The TFH cell phenotype of a PTCL case was determined if at least 4 of the 7 TFH cell markers in the abnormal T cells were positive in addition to CD4. A case was classified as CXCR5+ if the abnormal T cells showed specific CXCR5 immunostaining. A case was declared CXCR5-negative if the abnormal T cells showed negative immunostaining with both CXCR5 antibodies used. Sensitivity, specificity, and accuracy were calculated based on the immunohistochemical findings.
The Mann-Whitney U test was used to correlate the expression of CXCR5 in the TFHL and non-TFH PTCL cases.

4.3. Multiple Fluorescence Antigen Immunostaining

Simultaneous multiple-fluorescence antigen immunostaining was performed on paraffin sections. Following appropriate pretreatment, the slides were treated with a cocktail of two or three primary antibodies of mouse, rabbit, and goat origin (Table 3). This step was followed by a single-step incubation with a secondary antibody cocktail of highly cross-absorbed donkey anti-mouse, anti-rabbit, and anti-goat antibodies labeled with Alexa Fluor Plus 647, Alexa Fluor Plus 488, and Alexa Fluor Plus 555, respectively (all from ThemoFisher/Invitrogen). ProLong Glass Antifade with NucBlue Stain (ThemoFisher/Invitrogen) was used to mount the slides.
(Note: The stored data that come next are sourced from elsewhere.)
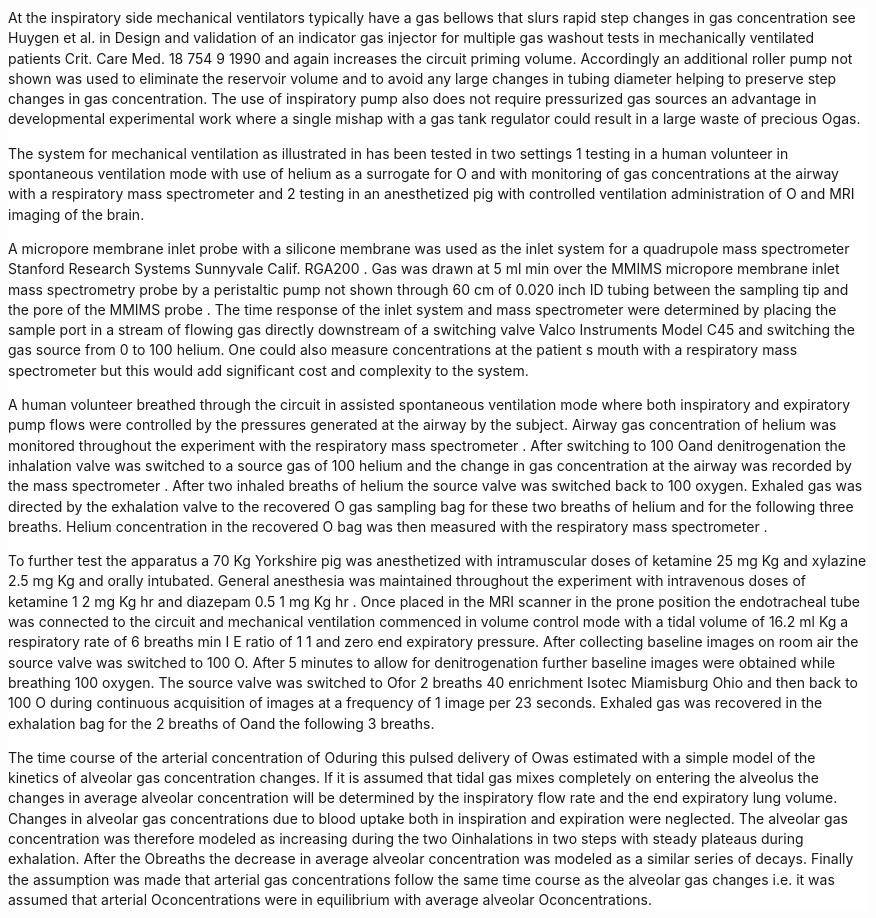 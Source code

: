 At the inspiratory side mechanical ventilators typically have a gas bellows that slurs rapid step changes in gas concentration see Huygen et al. in Design and validation of an indicator gas injector for multiple gas washout tests in mechanically ventilated patients Crit. Care Med. 18 754 9 1990 and again increases the circuit priming volume. Accordingly an additional roller pump not shown was used to eliminate the reservoir volume and to avoid any large changes in tubing diameter helping to preserve step changes in gas concentration. The use of inspiratory pump also does not require pressurized gas sources an advantage in developmental experimental work where a single mishap with a gas tank regulator could result in a large waste of precious Ogas.

The system for mechanical ventilation as illustrated in has been tested in two settings 1 testing in a human volunteer in spontaneous ventilation mode with use of helium as a surrogate for O and with monitoring of gas concentrations at the airway with a respiratory mass spectrometer and 2 testing in an anesthetized pig with controlled ventilation administration of O and MRI imaging of the brain.

A micropore membrane inlet probe with a silicone membrane was used as the inlet system for a quadrupole mass spectrometer Stanford Research Systems Sunnyvale Calif. RGA200 . Gas was drawn at 5 ml min over the MMIMS micropore membrane inlet mass spectrometry probe by a peristaltic pump not shown through 60 cm of 0.020 inch ID tubing between the sampling tip and the pore of the MMIMS probe . The time response of the inlet system and mass spectrometer were determined by placing the sample port in a stream of flowing gas directly downstream of a switching valve Valco Instruments Model C45 and switching the gas source from 0 to 100 helium. One could also measure concentrations at the patient s mouth with a respiratory mass spectrometer but this would add significant cost and complexity to the system.

A human volunteer breathed through the circuit in assisted spontaneous ventilation mode where both inspiratory and expiratory pump flows were controlled by the pressures generated at the airway by the subject. Airway gas concentration of helium was monitored throughout the experiment with the respiratory mass spectrometer . After switching to 100 Oand denitrogenation the inhalation valve was switched to a source gas of 100 helium and the change in gas concentration at the airway was recorded by the mass spectrometer . After two inhaled breaths of helium the source valve was switched back to 100 oxygen. Exhaled gas was directed by the exhalation valve to the recovered O gas sampling bag for these two breaths of helium and for the following three breaths. Helium concentration in the recovered O bag was then measured with the respiratory mass spectrometer .

To further test the apparatus a 70 Kg Yorkshire pig was anesthetized with intramuscular doses of ketamine 25 mg Kg and xylazine 2.5 mg Kg and orally intubated. General anesthesia was maintained throughout the experiment with intravenous doses of ketamine 1 2 mg Kg hr and diazepam 0.5 1 mg Kg hr . Once placed in the MRI scanner in the prone position the endotracheal tube was connected to the circuit and mechanical ventilation commenced in volume control mode with a tidal volume of 16.2 ml Kg a respiratory rate of 6 breaths min I E ratio of 1 1 and zero end expiratory pressure. After collecting baseline images on room air the source valve was switched to 100 O. After 5 minutes to allow for denitrogenation further baseline images were obtained while breathing 100 oxygen. The source valve was switched to Ofor 2 breaths 40 enrichment Isotec Miamisburg Ohio and then back to 100 O during continuous acquisition of images at a frequency of 1 image per 23 seconds. Exhaled gas was recovered in the exhalation bag for the 2 breaths of Oand the following 3 breaths.

The time course of the arterial concentration of Oduring this pulsed delivery of Owas estimated with a simple model of the kinetics of alveolar gas concentration changes. If it is assumed that tidal gas mixes completely on entering the alveolus the changes in average alveolar concentration will be determined by the inspiratory flow rate and the end expiratory lung volume. Changes in alveolar gas concentrations due to blood uptake both in inspiration and expiration were neglected. The alveolar gas concentration was therefore modeled as increasing during the two Oinhalations in two steps with steady plateaus during exhalation. After the Obreaths the decrease in average alveolar concentration was modeled as a similar series of decays. Finally the assumption was made that arterial gas concentrations follow the same time course as the alveolar gas changes i.e. it was assumed that arterial Oconcentrations were in equilibrium with average alveolar Oconcentrations.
4.4. EBER In Situ Hybridization

The presence of Epstein-Barr virus (EBV) was detected by EBER in situ hybridization using a blend of EBER1 (5′FAM-TCACCACCCGGGACTTGTACCCGGGACGGG) and EBER2 (5′FAM-TCCTCCCCCGGGACTTGACCTCGGGTCGG) custom-made FITC-labeled oligonucleotide probes. An anti-FITC mouse monoclonal antibody (Thermofisher/Invitrogen) was utilized to detect the hybridized probe.

5. Conclusions

Here, we have shown that CXCR5 is a defining marker of TFHLs. Since CXCR5 plays a central role in the establishment of follicles and the maintenance of the follicular microenvironment, our results suggest that the presence of CXCR5 in the neoplastic TFH cells may direct their distribution within the lymph nodes and influence the development of the pathological FDC network. The evaluation of the distribution of neoplastic TFH cells helped us refine the morphological criteria of TFHL subtypes. According to our observations, the main difference between TFHL-AI, TFHL-F, and TFHL-NOS was that the formers always showed some degree of FDC alterations and intrafollicular neoplastic cells, while the latter either completely lacked follicles or showed no intrafollicular neoplastic TFH cells. TFHL-AI-1, TFHL-F, and TFHL-AI-3 cases showed dominant intrafollicular neoplastic cell accumulation, whereas we found both intrafollicular and extrafollicular dominant cases in the TFHL-AI-2 cohort. The most distinctive difference between the TFHL-AI-2 and TFHL-AI-3 cases was the structure of the FDC network. The TFHL-AI-2 cases showed atrophic or minimally expanded irregular FDC networks, while the TFHL-AI-3 cases were characterized by marked FDC expansion and diffusely confluent FDC networks. These features may be helpful in the specific diagnosis of TFHL types, even in core biopsy specimens. Further studies are needed to identify other factors influencing the migration of neoplastic TFH cells in lymph nodes affected by TFHL.

Supplementary Materials

The following supporting information can be downloaded at: https://www.mdpi.com/article/10.3390/ijms25010428/s1.

Author Contributions

Conceptualization, L.K.; methodology, data curation, L.K., D.K., Z.B., A.N., E.T., K.P. and E.B.; formal analysis, L.K. and D.K.; investigation, L.K., D.K. and E.B.; software, A.N.; writing—original draft preparation, L.K. and E.B.; writing—review and editing, L.K.; visualization, L.K.; project administration, E.B. All authors have read and agreed to the published version of the manuscript.

Funding

This research received no external funding.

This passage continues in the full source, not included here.